The current problem might be solved with a firmware update. The vendor does not seem interested in fixing the “whole” problem other than sending incompatible parts. As I see it, shabby support requires that old firmware be used, which requires the end user to do their own support and trouble-shooting which means they essentially get no support. Make sense? Not to me.
I’m not interested in telling war stories or discussing how to fix cluster issues. There is a higher lesson here. What many vendors forget is clusters are a “system” not a pile of servers, switches, and cables. Many vendors treat them as individual parts and have no clue how to support the “whole system.” They proudly boast of selling clusters, but what they are selling are connected islands of hardware each with individual support. It is rare that a vendor takes responsibility for the whole system.
To be fair, clusters can be complicated and custom systems (much like storage networks). There are vendors, usually not the large vendors, who understand this reality. They design, build, and support clusters as complete systems. These integrator-vendors usually take some responsibly for both hardware and software.

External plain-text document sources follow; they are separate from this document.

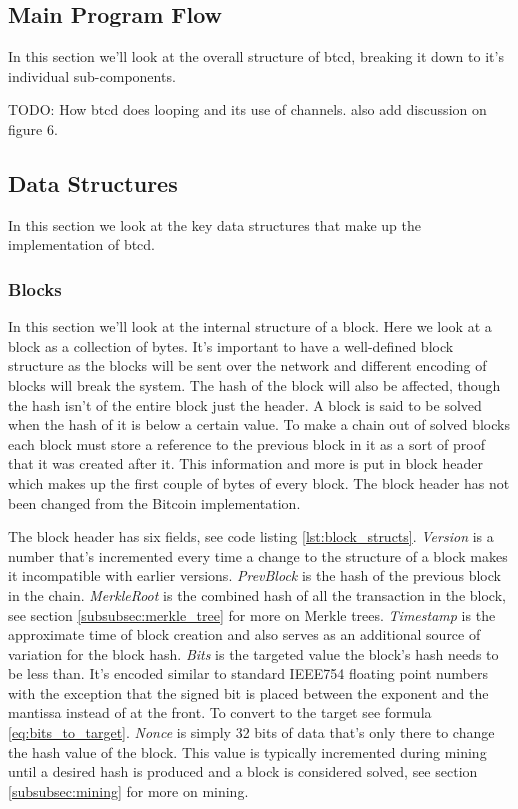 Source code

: \documentclass[12pt]{article}
\begin{document}
\subsection{Main Program Flow}
In this section we'll look at the overall structure of btcd, breaking it down to it's individual sub-components. 


TODO: How btcd does looping and its use of channels. also add discussion on figure 6.


\subsection{Data Structures}
In this section we look at the key data structures that make up the implementation of btcd. 

\subsubsection{Blocks}
In this section we'll look at the internal structure of a block. Here we look at a block as a collection of bytes. It's important to have a well-defined block structure as the blocks will be sent over the network and different encoding of blocks will break the system. The hash of the block will also be affected, though the hash isn't of the entire block just the header.
A block is said to be solved when the hash of it is below a certain value. To make a chain out of solved blocks each block must store a reference to the previous block in it as a sort of proof that it was created after it. This information and more is put in block header which makes up the first couple of bytes of every block. The block header has not been changed from the Bitcoin implementation. 

The block header has six fields, see code listing \ref{lst:block_structs}. \emph{Version} is a number that's incremented every time a change to the structure of a block makes it incompatible with earlier versions. \emph{PrevBlock} is the hash of the previous block in the chain. \emph{MerkleRoot} is the combined hash of all the transaction in the block, see section \ref{subsubsec:merkle_tree} for more on Merkle trees. \emph{Timestamp} is the approximate time of block creation and also serves as an additional source of variation for the block hash. \emph{Bits} is the targeted value the block's hash needs to be less than. It's encoded similar to standard IEEE754 floating point numbers with the exception that the signed bit is placed between the exponent and the mantissa instead of at the front. To convert to the target see formula \ref{eq:bits_to_target}. \emph{Nonce} is simply 32 bits of data that's only there to change the hash value of the block. This value is typically incremented during mining until a desired hash is produced and a block is considered solved, see section \ref{subsubsec:mining} for more on mining.
\end{document}
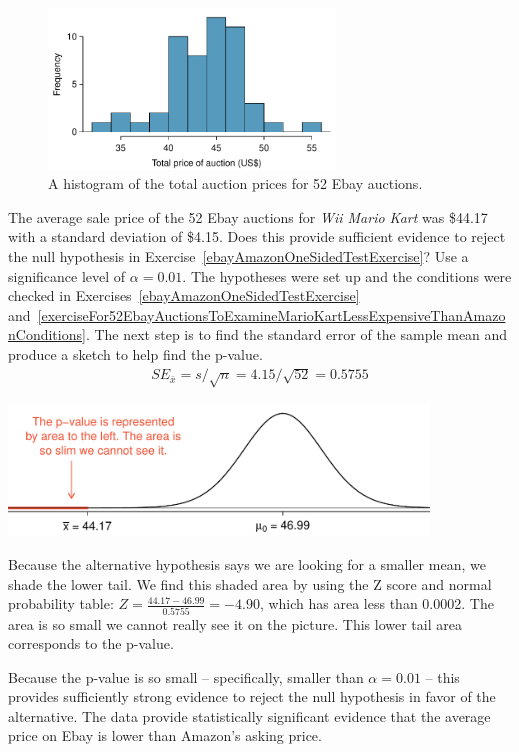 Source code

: \begin{figure}
   \centering
   \includegraphics[width=0.68\textwidth]{04/figures/ebayMarioKartAuctionPriceHistogramFor3ConditionsExercise/ebayMarioKartAuctionPriceHistogramFor3ConditionsExercise}
   \caption{A histogram of the total auction prices for 52 Ebay auctions.}
   \label{ebayMarioKartAuctionPriceHistogramFor3ConditionsExercise}
\end{figure}

\begin{example}{The average sale price of the 52 Ebay auctions for \emph{Wii Mario Kart} was \$44.17 with a standard deviation of \$4.15. Does this provide sufficient evidence to reject the null hypothesis in Exercise~\ref{ebayAmazonOneSidedTestExercise}? Use a significance level of $\alpha = 0.01$.}
The hypotheses were set up and the conditions were checked in Exercises~\ref{ebayAmazonOneSidedTestExercise} and~\ref{exerciseFor52EbayAuctionsToExamineMarioKartLessExpensiveThanAmazonConditions}. The next step is to find the standard error of the sample mean and produce a sketch to help find the p-value.
\begin{eqnarray*}
SE_{\bar{x}} = s/\sqrt{n} = 4.15/\sqrt{52} = 0.5755
\end{eqnarray*}
\begin{center}
\includegraphics[height=35mm]{04/figures/pVForEbayAmazonComparison/pVForEbayAmazonComparison}
\end{center}
Because the alternative hypothesis says we are looking for a smaller mean, we shade the lower tail. We find this shaded area by using the Z score and normal probability table: $Z = \frac{44.17 - 46.99}{0.5755} = -4.90$, which has area less than 0.0002. The area is so small we cannot really see it on the picture. This lower tail area corresponds to the p-value.

Because the p-value is so small -- specifically, smaller than $\alpha = 0.01$ -- this provides sufficiently strong evidence to reject the null hypothesis in favor of the alternative. The data provide statistically significant evidence that the average price on Ebay is lower than Amazon's asking price.
\end{example}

What surprises me the most about the above situation is that it is generally the rule and not the exception. I have been involved with clusters since the mid-90’s and today’s situation reminds me of the early years where everyone was still trying to figure out how to build these things. At least there was an excuse back then. The only piece of advice I can give is when buying a “cluster” ask the vendor for the name and phone number of the person (or group) who is going to help solve software and hardware issues that involve multiple components from multiple vendors. Most vendors hold up mirror at this point. Keep talking to the ones who don’t.